A. Weinberg^1,*, M.E. Quiñones-Mateu² and M.M. Lederman³

¹ Department of Biological Sciences, School of Dental Medicine, Case Western Reserve University (CWRU), 10900 Euclid Ave., Cleveland, OH 44106, USA
² Lerner Research Institute, Cleveland Clinic Foundation, Center for AIDS Research, CWRU; and
³ University Hospitals of Cleveland, OH

Correspondence: ^* corresponding author, aaron.weinberg{at}case.edu.

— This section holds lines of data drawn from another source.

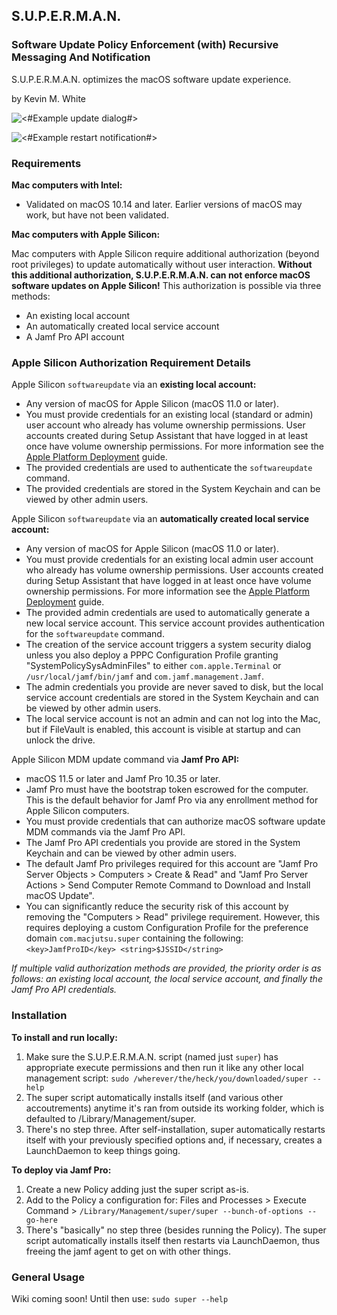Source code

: ## S.U.P.E.R.M.A.N.
### Software Update Policy Enforcement (with) Recursive Messaging And Notification

S.U.P.E.R.M.A.N. optimizes the macOS software update experience.

by Kevin M. White

![<#Example update dialog#>](<#Screenshots/Ask.png#> "<#Example update dialog#>")

![<#Example restart notification#>](<#Screenshots/Restart.png#> "<#Example restart notification#>")

### Requirements

__Mac computers with Intel:__

- Validated on macOS 10.14 and later. Earlier versions of macOS may work, but have not been validated.

__Mac computers with Apple Silicon:__

Mac computers with Apple Silicon require additional authorization (beyond root privileges) to update automatically without user interaction.
__Without this additional authorization, S.U.P.E.R.M.A.N. can not enforce macOS software updates on Apple Silicon!__
This authorization is possible via three methods:
- An existing local account
- An automatically created local service account
- A Jamf Pro API account

### Apple Silicon Authorization Requirement Details

Apple Silicon `softwareupdate` via an __existing local account:__
- Any version of macOS for Apple Silicon (macOS 11.0 or later).
- You must provide credentials for an existing local (standard or admin) user account who already has volume ownership permissions. User accounts created during Setup Assistant that have logged in at least once have volume ownership permissions. For more information see the [Apple Platform Deployment](https://support.apple.com/guide/deployment/use-secure-and-bootstrap-tokens-dep24dbdcf9e) guide.
- The provided credentials are used to authenticate the `softwareupdate` command.
- The provided credentials are stored in the System Keychain and can be viewed by other admin users.

Apple Silicon `softwareupdate` via an __automatically created local service account:__
- Any version of macOS for Apple Silicon (macOS 11.0 or later).
- You must provide credentials for an existing local admin user account who already has volume ownership permissions.  User accounts created during Setup Assistant that have logged in at least once have volume ownership permissions. For more information see the [Apple Platform Deployment](https://support.apple.com/guide/deployment/use-secure-and-bootstrap-tokens-dep24dbdcf9e) guide.
- The provided admin credentials are used to automatically generate a new local service account. This service account provides authentication for the `softwareupdate` command.
- The creation of the service account triggers a system security dialog unless you also deploy a PPPC Configuration Profile granting "SystemPolicySysAdminFiles" to either `com.apple.Terminal` or `/usr/local/jamf/bin/jamf` and `com.jamf.management.Jamf`.
- The admin credentials you provide are never saved to disk, but the local service account credentials are stored in the System Keychain and can be viewed by other admin users.
- The local service account is not an admin and can not log into the Mac, but if FileVault is enabled, this account is visible at startup and can unlock the drive.

Apple Silicon MDM update command via __Jamf Pro API:__
 - macOS 11.5 or later and Jamf Pro 10.35 or later.
 - Jamf Pro must have the bootstrap token escrowed for the computer. This is the default behavior for Jamf Pro via any enrollment method for Apple Silicon computers.
 - You must provide credentials that can authorize macOS software update MDM commands via the Jamf Pro API.
 - The Jamf Pro API credentials you provide are stored in the System Keychain and can be viewed by other admin users.
 - The default Jamf Pro privileges required for this account are "Jamf Pro Server Objects > Computers > Create & Read" and "Jamf Pro Server Actions > Send Computer Remote Command to Download and Install macOS Update".
 - You can significantly reduce the security risk of this account by removing the "Computers > Read" privilege requirement. However, this requires deploying a custom Configuration Profile for the preference domain `com.macjutsu.super` containing the following: `<key>JamfProID</key> <string>$JSSID</string>`

_If multiple valid authorization methods are provided, the priority order is as follows: an existing local account, the local service account, and finally the Jamf Pro API credentials._

### Installation

__To install and run locally:__
1. Make sure the S.U.P.E.R.M.A.N. script (named just `super`) has appropriate execute permissions and then run it like any other local management script: `sudo /wherever/the/heck/you/downloaded/super --help`
2. The super script automatically installs itself (and various other accoutrements) anytime it's ran from outside its working folder, which is defaulted to /Library/Management/super.
3. There's no step three. After self-installation, super automatically restarts itself with your previously specified options and, if necessary, creates a LaunchDaemon to keep things going.

__To deploy via Jamf Pro:__
1. Create a new Policy adding just the super script as-is.
2. Add to the Policy a configuration for: Files and Processes > Execute Command > `/Library/Management/super/super --bunch-of-options --go-here`
3. There's "basically" no step three (besides running the Policy). The super script automatically installs itself then restarts via LaunchDaemon, thus freeing the jamf agent to get on with other things.

### General Usage

Wiki coming soon! Until then use: `sudo super --help`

Mechanisms of resistance to HIV-1 infection in the human oral cavity are incompletely understood. While salivary components have been implicated in protection, there is growing evidence that human beta-defensins (hBDs), originating in oral epithelial cells, may be playing an important role in the prevention of HIV infection. New antiviral, chemotactic, and immunosurveillance properties are being attributed to hBDs, which are small cationic antimicrobial innate response molecules expressed in mucosal epithelium. Inducible hBDs are always expressed in normal oral epithelium, a property not shared by other mucosal barriers. Data reviewed in this paper demonstrate that: (1) HIV-1 X4 and R5 phenotypes induce hBD-2 and -3 mRNA in normal human oral epithelial cells; (2) hBD-2 and -3 inhibit HIV-1 infection by both viral strains, with greater activity against X4 viruses; and (3) this inhibition is due to a direct interaction with virions and through modulation of the CXCR4 co-receptor. These properties may be exploited as strategies for mucosal protection against HIV-1 transmission.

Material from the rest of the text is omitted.